La FGR informó que detuvo a Ernesto Ruffo Appel, primer Gobernador del PAN en Baja California, por su presunta responsabilidad el delito de huachicol fiscal.

El exgobernador Ernesto Ruffo fue detenido este jueves en Ensenada, Baja California. Foto: Chris Noyola Martínez, Cuartoscuro

En esa conversación explicó que Ingemar no compra ni vende combustible, sino que únicamente realiza los trámites aduanales de importación. "El comercializador es el que tiene los tratos con la refinería... nos entrega el documento que respalda el combustible", explicó.

Añadió que la función de la empresa consiste en elaborar los pedimentos de importación y presentarlos ante la aduana. "Hacemos un pedimento y esperamos que llegue el transporte... empatamos el documento de embarque con el pedimento de importación de Ingemar y se lo presentamos a la aduana."

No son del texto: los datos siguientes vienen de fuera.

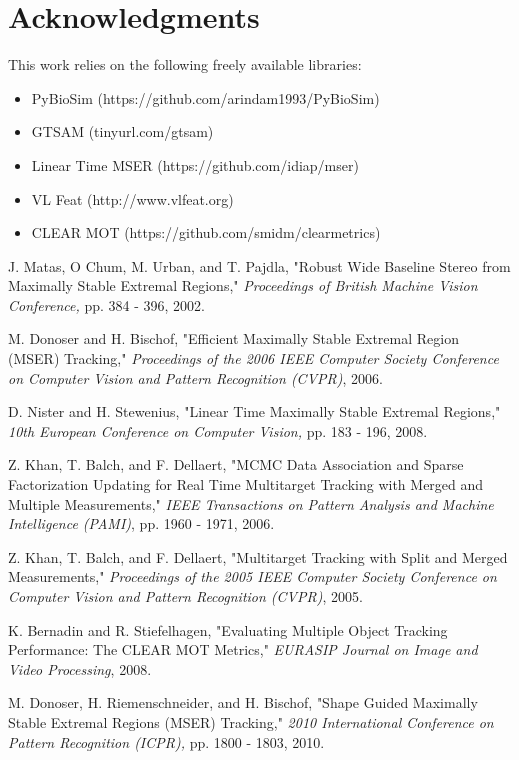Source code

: \documentclass[conference]{IEEEtran}
\begin{document}
\section*{Acknowledgments}

This work relies on the following freely available libraries:

\begin{itemize}
  \item PyBioSim (https://github.com/arindam1993/PyBioSim)
  \item GTSAM (tinyurl.com/gtsam)
  \item Linear Time MSER (https://github.com/idiap/mser)
  \item VL Feat (http://www.vlfeat.org)
  \item CLEAR MOT (https://github.com/smidm/clearmetrics)
\end{itemize}

\begin{thebibliography}{1}

 J. Matas, O Chum, M. Urban, and T. Pajdla, "Robust Wide Baseline Stereo from Maximally Stable Extremal Regions," \emph{Proceedings of British Machine Vision Conference,} pp. 384 - 396, 2002.

 M. Donoser and H. Bischof, "Efficient Maximally Stable Extremal Region (MSER) Tracking," \emph{Proceedings of the 2006 IEEE Computer Society Conference on Computer Vision and Pattern Recognition (CVPR)}, 2006.

 D. Nister and H. Stewenius, "Linear Time Maximally Stable Extremal Regions," \emph{10th European Conference on Computer Vision,} pp. 183 - 196, 2008.

 Z. Khan, T. Balch, and F. Dellaert, "MCMC Data Association and Sparse Factorization Updating for Real Time Multitarget Tracking with Merged and Multiple Measurements," \emph{IEEE Transactions on Pattern Analysis and Machine Intelligence (PAMI)}, pp. 1960 - 1971, 2006.

 Z. Khan, T. Balch, and F. Dellaert, "Multitarget Tracking with Split and Merged Measurements," \emph{Proceedings of the 2005 IEEE Computer Society Conference on Computer Vision and Pattern Recognition (CVPR)}, 2005.

 K. Bernadin and R. Stiefelhagen, "Evaluating Multiple Object Tracking Performance: The CLEAR MOT Metrics," \emph{EURASIP Journal on Image and Video Processing}, 2008.

 M. Donoser, H. Riemenschneider, and H. Bischof, "Shape Guided Maximally Stable Extremal Regions (MSER) Tracking," \emph{2010 International Conference on Pattern Recognition (ICPR),} pp. 1800 - 1803, 2010.

\end{thebibliography} 
\end{document}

Al ser cuestionado sobre la posibilidad de un fraude mediante el uso repetido de un mismo pedimento, Ruffo respondió que esa supervisión corresponde exclusivamente a las autoridades aduaneras. "Eso es el trabajo de la aduana", dijo, aunque reconoció que podrían existir irregularidades si un mismo documento fuera utilizado para ingresar un volumen mayor de combustible al autorizado.

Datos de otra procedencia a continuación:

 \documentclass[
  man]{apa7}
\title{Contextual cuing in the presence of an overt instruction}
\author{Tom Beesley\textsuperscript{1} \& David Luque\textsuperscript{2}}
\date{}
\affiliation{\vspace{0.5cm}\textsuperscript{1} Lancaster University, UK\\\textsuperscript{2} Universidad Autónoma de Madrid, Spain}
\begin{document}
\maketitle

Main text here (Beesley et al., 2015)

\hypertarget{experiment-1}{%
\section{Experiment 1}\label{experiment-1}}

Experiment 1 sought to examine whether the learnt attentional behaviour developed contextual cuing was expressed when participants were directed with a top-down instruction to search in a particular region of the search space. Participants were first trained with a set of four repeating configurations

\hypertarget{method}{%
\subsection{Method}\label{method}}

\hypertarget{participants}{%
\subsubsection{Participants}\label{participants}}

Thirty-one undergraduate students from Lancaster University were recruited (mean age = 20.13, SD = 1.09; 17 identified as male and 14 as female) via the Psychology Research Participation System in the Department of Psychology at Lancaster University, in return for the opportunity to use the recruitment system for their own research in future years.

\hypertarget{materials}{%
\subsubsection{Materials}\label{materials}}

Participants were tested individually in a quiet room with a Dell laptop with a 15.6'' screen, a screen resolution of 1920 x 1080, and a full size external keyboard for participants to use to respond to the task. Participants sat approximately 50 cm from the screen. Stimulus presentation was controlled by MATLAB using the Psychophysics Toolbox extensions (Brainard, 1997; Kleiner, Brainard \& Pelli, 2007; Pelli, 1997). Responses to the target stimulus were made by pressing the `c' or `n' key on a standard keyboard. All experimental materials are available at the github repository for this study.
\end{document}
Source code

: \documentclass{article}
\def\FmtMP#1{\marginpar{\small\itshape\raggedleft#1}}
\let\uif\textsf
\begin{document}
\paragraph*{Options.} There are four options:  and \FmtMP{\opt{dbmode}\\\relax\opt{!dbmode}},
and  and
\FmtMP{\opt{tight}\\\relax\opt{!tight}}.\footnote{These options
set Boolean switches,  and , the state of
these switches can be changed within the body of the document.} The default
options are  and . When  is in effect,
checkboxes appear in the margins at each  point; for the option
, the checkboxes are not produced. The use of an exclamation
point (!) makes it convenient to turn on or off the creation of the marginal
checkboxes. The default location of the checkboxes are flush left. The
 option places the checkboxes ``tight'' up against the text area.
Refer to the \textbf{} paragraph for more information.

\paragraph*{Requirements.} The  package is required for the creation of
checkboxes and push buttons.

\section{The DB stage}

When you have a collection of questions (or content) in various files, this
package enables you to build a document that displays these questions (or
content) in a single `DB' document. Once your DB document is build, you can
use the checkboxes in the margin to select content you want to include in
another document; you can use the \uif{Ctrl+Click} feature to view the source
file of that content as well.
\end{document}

La Fiscalía General de la República sostiene una versión distinta. De acuerdo con la institución, la investigación de alta complejidad sobre una presunta red de contrabando de hidrocarburos permitió reunir los elementos para solicitar y obtener una orden de aprehensión contra Ernesto Ruffo Appel por su probable responsabilidad en los delitos de delincuencia organizada y contrabando.

Con ello, la trayectoria del hombre que simbolizó la primera gran alternancia política en México quedó ligada a una de las investigaciones por presunto huachicol fiscal más importantes de los últimos años, una pesquisa que comenzó con un decomiso histórico y terminó, doce meses después, con la captura del primer Gobernador panista del país.